Kinostart: 26.03.2026

Allegro Pastell
Die Verfilmung des gleichnamigen Bestellers von Leif Randt erzählt von einer modernen Fernbeziehung zwischen Berlin und Frankfurt. Während Tanja (Sylvaine Faligant) und Jerome (Jannis Niewöhner) versuchen, Liebe, Selbstverwirklichung und digitale Dauervernetzung miteinander zu vereinbaren, geraten ihre Gefühle zunehmend aus dem Gleichgewicht.
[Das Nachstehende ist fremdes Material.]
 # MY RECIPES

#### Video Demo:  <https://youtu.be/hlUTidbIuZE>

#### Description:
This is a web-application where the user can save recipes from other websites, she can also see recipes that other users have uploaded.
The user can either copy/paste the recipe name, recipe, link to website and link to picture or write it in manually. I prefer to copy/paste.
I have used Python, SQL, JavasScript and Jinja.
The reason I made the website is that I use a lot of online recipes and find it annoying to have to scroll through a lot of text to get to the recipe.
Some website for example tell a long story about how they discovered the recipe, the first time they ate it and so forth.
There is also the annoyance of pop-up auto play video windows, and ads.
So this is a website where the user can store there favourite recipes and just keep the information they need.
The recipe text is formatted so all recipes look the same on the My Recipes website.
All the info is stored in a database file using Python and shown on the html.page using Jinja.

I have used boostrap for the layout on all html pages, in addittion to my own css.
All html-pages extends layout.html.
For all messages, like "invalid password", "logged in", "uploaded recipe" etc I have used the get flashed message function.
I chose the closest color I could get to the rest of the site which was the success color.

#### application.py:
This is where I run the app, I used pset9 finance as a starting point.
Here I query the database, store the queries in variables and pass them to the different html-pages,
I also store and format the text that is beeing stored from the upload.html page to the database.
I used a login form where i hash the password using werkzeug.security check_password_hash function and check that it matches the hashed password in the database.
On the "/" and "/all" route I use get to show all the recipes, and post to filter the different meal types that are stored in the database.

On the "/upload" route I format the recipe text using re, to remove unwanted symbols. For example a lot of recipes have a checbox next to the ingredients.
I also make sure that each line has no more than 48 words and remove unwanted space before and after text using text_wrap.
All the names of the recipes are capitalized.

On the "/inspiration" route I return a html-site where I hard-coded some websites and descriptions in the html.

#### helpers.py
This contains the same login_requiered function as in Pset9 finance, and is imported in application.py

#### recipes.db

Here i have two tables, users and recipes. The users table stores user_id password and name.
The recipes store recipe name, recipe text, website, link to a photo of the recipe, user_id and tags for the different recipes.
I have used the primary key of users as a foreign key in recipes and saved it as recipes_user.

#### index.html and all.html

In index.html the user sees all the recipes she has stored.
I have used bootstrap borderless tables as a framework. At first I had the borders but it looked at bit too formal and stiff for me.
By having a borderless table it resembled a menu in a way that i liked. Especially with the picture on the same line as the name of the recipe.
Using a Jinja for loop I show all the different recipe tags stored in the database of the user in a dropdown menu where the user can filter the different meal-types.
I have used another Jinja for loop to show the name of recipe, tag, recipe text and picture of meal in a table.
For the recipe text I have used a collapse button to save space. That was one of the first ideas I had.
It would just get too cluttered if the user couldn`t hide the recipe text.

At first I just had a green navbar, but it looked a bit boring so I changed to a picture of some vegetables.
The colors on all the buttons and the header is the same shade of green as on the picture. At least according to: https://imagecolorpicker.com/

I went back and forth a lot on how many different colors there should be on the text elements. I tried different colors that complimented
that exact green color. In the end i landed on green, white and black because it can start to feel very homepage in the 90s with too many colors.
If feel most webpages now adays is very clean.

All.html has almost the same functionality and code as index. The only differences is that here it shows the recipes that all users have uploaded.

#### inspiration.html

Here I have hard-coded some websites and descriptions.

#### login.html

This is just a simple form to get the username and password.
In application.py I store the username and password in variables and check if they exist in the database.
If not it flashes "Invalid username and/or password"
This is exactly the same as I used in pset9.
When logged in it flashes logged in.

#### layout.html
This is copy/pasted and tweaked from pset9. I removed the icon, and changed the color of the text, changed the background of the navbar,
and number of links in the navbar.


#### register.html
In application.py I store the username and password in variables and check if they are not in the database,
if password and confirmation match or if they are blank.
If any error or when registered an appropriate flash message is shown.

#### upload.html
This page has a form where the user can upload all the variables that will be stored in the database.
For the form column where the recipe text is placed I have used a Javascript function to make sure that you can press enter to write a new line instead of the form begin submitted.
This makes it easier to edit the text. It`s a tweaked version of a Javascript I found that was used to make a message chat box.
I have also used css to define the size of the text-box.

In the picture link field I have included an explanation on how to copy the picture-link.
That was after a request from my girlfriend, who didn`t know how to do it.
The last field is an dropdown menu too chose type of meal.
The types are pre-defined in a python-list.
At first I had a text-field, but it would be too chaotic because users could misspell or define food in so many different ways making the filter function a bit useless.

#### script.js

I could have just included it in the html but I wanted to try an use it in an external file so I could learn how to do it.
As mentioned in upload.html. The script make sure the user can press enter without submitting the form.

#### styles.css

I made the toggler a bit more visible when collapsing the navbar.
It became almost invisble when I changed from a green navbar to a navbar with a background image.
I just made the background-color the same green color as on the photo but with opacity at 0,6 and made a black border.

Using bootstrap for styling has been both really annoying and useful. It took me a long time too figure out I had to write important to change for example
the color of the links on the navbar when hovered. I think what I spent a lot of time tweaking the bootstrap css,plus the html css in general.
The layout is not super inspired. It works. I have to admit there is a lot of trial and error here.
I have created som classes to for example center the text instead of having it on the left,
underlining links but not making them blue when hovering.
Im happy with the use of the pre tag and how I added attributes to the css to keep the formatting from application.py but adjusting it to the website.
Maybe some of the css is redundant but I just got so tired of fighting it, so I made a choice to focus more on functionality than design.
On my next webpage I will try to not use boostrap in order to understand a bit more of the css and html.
Regisseurin Anna Roller nähert sich der Vorlage mit sensiblem Gespürt für Zwischentöne. Nach seiner Premiere im Panorama der Berlinale hat „Allegro Pastell“ das Zeug dazu, ein Publikumshit zu werden.
Kinostart: 16.04.2026

Vier minus Drei
Am Anfang steht die schlimmste aller Tragödien. Ein Verkehrsunfall reißt eine vierköpfige Familie auseinander, Barbara bleibt nach dem Tod ihres Mannes Heli und ihrer zwei Kinder Fini und Thimo allein zurück. Der neue Film von Adrian Goiginger springt zwischen dem tragischen Jetzt und dem Leben der beiden professionellen Clowns in allen Facetten der Vergangenheit hinterher. Es entsteht ein Bild zwischen Weinen und Lachen und eine vielschichtige Einordnung dessen, was das Umfeld von der trauernden Barbare erwartet und wie sie sich selbst fühlt. Einer der stärksten Filme im diesjährigen Panorama.
Kinostart: 16.04.2026

Rose
Für ihre Darbietung in Markus Schleinzers neuem Film „Rose“ hat Sandra Hüller mit Recht den Silbernen Bären gewonnen. Rose taucht im 17. Jahrhundert als mysteriöser Kriegsheimkehrer in einem protestantischen Dorf auf und beansprucht das ihr laut Unterlagen zustehende Erbe eines verlassenen Hofes. Nach anfänglicher Skepsis wird der Fremde mehr und mehr akzeptiert. Ihre weibliche Identität verschleiert Rose so glaubhaft, dass der benachbarte Bauer die Ehe mit einer seiner Töchter arrangiert. „Rose“ ist langsam und in kalten Schwarzweiß-Bildern erzählt. Wer sich durchbeißt, wird jedoch mit einer großartigen Sandra Hüller und einer nach wie vor erschreckend aktuellen Geschichte belohnt.